Dec. 9 (Bloomberg) -- Oil options volatility fell as underlying futures rose the most in a week after a report showed higher confidence among U.S. consumers.
Implied volatility for at-the-money options expiring in January, a measure of expected swings in futures and a gauge of options prices, declined to 35.28 at 4:30 p.m. in New York from 36.42 yesterday. Futures gained 1.1 percent after the Thomson Reuters/University of Michigan preliminary index of consumer sentiment increased to 67.7 in December from 64.1 last month.
The most active options contracts in electronic trading today were January $90 puts, with 2,484 lots changing hands as of 4:52 p.m. in New York. The options fell 12 cents to 10 cents a barrel. January $95 puts traded 1,594 lots, dropping 46 cents to 36 cents. One contract covers 1,000 barrels of crude.
Oil for January delivery rose $1.07 to settle at $99.41 a barrel on the New York Mercantile Exchange. It was the biggest gain since Nov. 29.
January $90 puts were the most active options traded in the previous session, with 8,358 lots changing hands.
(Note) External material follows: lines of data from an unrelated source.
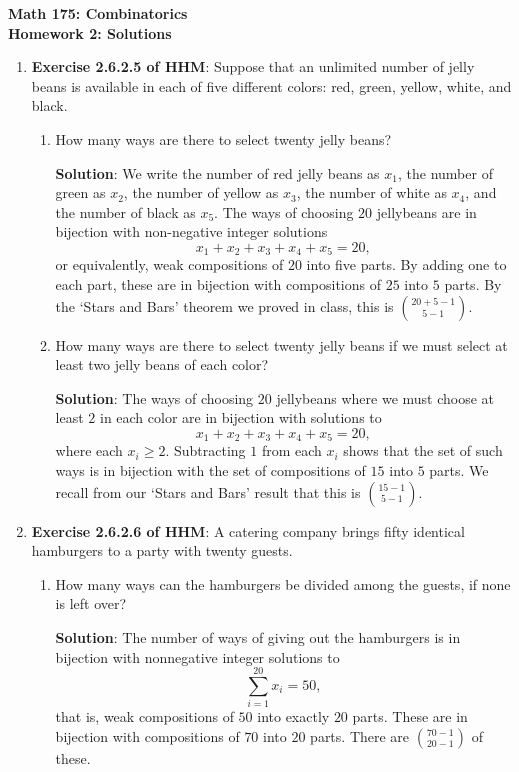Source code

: \documentclass[11pt]{article}
\begin{document}
\begin{center}
{\Large \bf Math 175: Combinatorics} \\
{\Large \bf Homework 2: Solutions}\\
\end{center}

\begin{enumerate}

\item {\bf Exercise 2.6.2.5 of HHM}:  Suppose that an unlimited number of jelly beans is available in each of five different colors: red, green, yellow, white, and black.  
\begin{enumerate}
\item How many ways are there to select twenty jelly beans?

{\bf Solution}: We write the number of red jelly beans as $x_1$, the number of green as $x_2$, the number of yellow as $x_3$, the number of white as $x_4$, and the number of black as $x_5$.  The ways of choosing $20$ jellybeans are in bijection with non-negative integer solutions 
\[
x_1 + x_2 + x_3 + x_4 + x_5 = 20,
\]
or equivalently, weak compositions of $20$ into five parts.  By adding one to each part, these are in bijection with compositions of $25$ into $5$ parts.  By the `Stars and Bars' theorem we proved in class, this is $\binom{20+5-1}{5-1}$.


\item How many ways are there to select twenty jelly beans if we must select at least two jelly beans of each color?

{\bf Solution}:
The ways of choosing $20$ jellybeans where we must choose at least $2$ in each color are in bijection with solutions to 
\[
x_1 + x_2 + x_3 + x_4 + x_5 = 20,
\]
where each $x_i \ge 2$.  Subtracting $1$ from each $x_i$ shows that the set of such ways is in bijection with the set of compositions of $15$ into $5$ parts.  We recall from our `Stars and Bars' result that this is $\binom{15-1}{5-1}$.

\end{enumerate}


\item {\bf Exercise 2.6.2.6 of HHM}:
A catering company brings fifty identical hamburgers to a party with twenty guests.  
\begin{enumerate}
\item How many ways can the hamburgers be divided among the guests, if none is left over?

{\bf Solution}: The number of ways of giving out the hamburgers is in bijection with nonnegative integer solutions to 
\[
\sum_{i=1}^{20} x_i = 50,
\]
that is, weak compositions of $50$ into exactly $20$ parts.  These are in bijection with compositions of $70$ into $20$ parts.  There are $\binom{70-1}{20-1}$ of these.



\end{enumerate}
\end{enumerate}
\end{document}
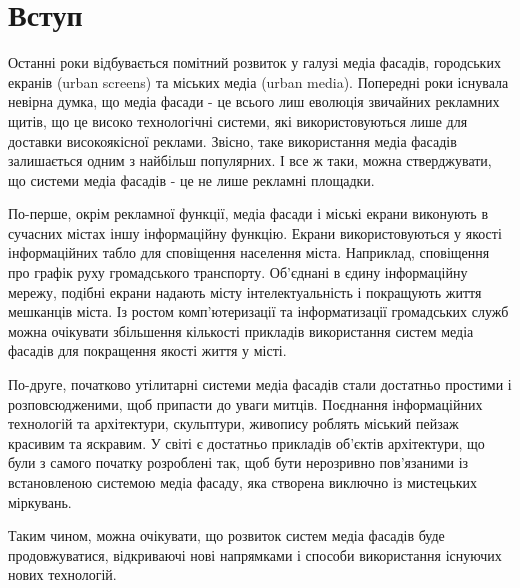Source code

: \documentclass[a4paper,ukrainian,utf8,nocolumnsxix,floatsection,equationsection]{eskdtext}
\let\stdsection\section
\renewcommand\section{\clearpage\stdsection}
\newcommand{\sectionnonum}[1]{\section*{#1}\addcontentsline{toc}{section}{#1}}
\begin{document}


{}






\tableofcontents


\sectionnonum{Вступ}
\label{sec:intro}

Останні роки відбувається помітний розвиток у галузі медіа фасадів, городських екранів (urban screens) та міських медіа (urban media). Попередні роки існувала невірна думка, що медіа фасади - це всього лиш еволюція звичайних рекламних щитів, що це високо технологічні системи, які використовуються лише для доставки високоякісної реклами. Звісно, таке використання медіа фасадів залишається одним з найбільш популярних. І все ж таки, можна стверджувати, що системи медіа фасадів - це не лише рекламні площадки. 

По-перше, окрім рекламної функції, медіа фасади і міські екрани виконують в сучасних містах іншу інформаційну функцію. Екрани використовуються у якості інформаційних табло для сповіщення населення міста. Наприклад, сповіщення про графік руху громадського транспорту. Об’єднані в єдину інформаційну мережу, подібні екрани надають місту інтелектуальність і покращують життя мешканців міста. Із ростом комп’ютеризації та інформатизації громадських служб можна очікувати збільшення кількості прикладів використання систем медіа фасадів для покращення якості життя у місті.

По-друге, початково утілитарні системи медіа фасадів стали достатньо простими і розповсюдженими, щоб припасти до уваги митців. Поєднання інформаційних технологій та архітектури, скульптури, живопису роблять міський пейзаж красивим та яскравим. У світі є достатньо прикладів об’єктів архітектури, що були з самого початку розроблені так, щоб бути нерозривно пов’язаними із встановленою системою медіа фасаду, яка створена виключно із мистецьких міркувань. 

Таким чином, можна очікувати, що розвиток систем медіа фасадів буде продовжуватися, відкриваючі нові напрямками і способи використання існуючих нових технологій. 
\end{document}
They rose 13 cents to 22 cents a barrel. The next-most active options, February $135 calls, declined 2 cents to 18 cents on volume of 5,370 contracts.
Open interest was highest for December 2012 $150 calls with 38,023 contracts. Next were December 2012 $80 puts with 35,454 contracts and December 2012 $100 calls with 32,464.
The exchange distributes real-time data for electronic trading and releases information on floor trading, where the bulk of options trading occurs, the next business day.